Supplied material Start Marker
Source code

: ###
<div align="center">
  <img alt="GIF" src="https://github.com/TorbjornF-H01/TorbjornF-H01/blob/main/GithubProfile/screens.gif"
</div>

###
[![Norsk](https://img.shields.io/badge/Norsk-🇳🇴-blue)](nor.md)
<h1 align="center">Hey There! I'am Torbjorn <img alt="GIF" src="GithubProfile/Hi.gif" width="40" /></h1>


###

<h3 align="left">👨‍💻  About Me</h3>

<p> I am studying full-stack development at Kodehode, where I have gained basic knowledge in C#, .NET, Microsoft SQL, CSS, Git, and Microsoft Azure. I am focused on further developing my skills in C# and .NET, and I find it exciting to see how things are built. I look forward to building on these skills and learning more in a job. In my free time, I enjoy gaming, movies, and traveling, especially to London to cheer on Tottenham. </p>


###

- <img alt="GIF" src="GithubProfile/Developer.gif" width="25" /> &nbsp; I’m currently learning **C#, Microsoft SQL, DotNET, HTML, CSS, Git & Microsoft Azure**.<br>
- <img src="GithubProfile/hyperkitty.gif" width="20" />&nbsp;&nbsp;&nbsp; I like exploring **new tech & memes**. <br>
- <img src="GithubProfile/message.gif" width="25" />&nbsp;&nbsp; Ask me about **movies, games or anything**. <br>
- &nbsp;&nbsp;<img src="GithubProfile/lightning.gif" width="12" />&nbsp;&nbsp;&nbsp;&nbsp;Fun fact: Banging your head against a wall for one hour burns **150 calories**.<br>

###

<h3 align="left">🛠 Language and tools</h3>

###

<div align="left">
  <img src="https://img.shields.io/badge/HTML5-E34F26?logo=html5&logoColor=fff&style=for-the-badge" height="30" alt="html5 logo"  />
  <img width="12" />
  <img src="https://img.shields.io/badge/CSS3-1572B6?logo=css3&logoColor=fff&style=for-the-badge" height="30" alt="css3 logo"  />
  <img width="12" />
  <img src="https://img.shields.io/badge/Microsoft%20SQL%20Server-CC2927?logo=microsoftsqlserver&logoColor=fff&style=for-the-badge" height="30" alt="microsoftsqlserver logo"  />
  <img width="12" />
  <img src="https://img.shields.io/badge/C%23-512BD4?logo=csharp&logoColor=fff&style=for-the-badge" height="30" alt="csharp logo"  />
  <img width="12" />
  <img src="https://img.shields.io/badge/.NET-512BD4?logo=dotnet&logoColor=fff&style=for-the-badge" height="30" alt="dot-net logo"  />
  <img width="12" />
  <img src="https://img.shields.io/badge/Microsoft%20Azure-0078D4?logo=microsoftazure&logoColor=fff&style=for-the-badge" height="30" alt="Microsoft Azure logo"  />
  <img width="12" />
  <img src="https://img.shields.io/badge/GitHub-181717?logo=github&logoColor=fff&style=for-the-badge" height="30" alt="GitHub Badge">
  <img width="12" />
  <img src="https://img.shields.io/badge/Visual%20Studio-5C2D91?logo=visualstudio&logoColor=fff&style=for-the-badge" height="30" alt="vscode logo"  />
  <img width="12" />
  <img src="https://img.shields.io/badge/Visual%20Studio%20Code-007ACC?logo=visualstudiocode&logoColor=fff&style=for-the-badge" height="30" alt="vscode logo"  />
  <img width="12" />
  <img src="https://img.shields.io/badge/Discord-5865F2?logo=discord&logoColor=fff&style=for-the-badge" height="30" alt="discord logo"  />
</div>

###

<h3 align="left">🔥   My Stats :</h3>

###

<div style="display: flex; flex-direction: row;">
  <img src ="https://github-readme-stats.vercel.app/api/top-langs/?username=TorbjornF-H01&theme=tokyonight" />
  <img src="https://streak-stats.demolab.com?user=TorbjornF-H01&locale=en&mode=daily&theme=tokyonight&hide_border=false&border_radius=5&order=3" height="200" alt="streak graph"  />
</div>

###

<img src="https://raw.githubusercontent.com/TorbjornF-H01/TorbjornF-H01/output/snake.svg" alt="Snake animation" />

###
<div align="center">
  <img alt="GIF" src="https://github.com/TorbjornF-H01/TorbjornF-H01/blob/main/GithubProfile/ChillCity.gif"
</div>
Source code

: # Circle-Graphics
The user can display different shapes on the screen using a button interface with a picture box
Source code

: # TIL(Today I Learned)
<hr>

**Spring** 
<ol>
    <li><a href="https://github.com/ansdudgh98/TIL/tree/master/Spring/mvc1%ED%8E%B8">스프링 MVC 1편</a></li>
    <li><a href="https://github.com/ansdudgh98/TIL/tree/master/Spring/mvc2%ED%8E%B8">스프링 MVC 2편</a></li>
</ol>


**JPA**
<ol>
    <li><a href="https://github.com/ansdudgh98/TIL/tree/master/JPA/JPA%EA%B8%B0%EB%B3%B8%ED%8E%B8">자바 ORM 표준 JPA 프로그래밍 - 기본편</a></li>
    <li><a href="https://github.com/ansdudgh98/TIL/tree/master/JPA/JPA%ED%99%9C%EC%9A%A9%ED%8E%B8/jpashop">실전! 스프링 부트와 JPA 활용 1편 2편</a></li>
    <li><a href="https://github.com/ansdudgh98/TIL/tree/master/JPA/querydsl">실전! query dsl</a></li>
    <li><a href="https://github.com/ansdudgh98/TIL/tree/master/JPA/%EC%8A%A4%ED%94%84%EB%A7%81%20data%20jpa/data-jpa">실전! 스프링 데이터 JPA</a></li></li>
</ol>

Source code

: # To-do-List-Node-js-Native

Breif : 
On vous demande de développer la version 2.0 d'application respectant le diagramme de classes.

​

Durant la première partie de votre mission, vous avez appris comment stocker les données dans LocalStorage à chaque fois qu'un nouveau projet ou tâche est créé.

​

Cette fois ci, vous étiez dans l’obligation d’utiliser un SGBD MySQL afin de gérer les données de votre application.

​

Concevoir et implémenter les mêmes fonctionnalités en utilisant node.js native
Supplied material End Marker
* _Task statement_
In the listing above, count each line that holds the string "données". Give the number only.

* _Written solution_
2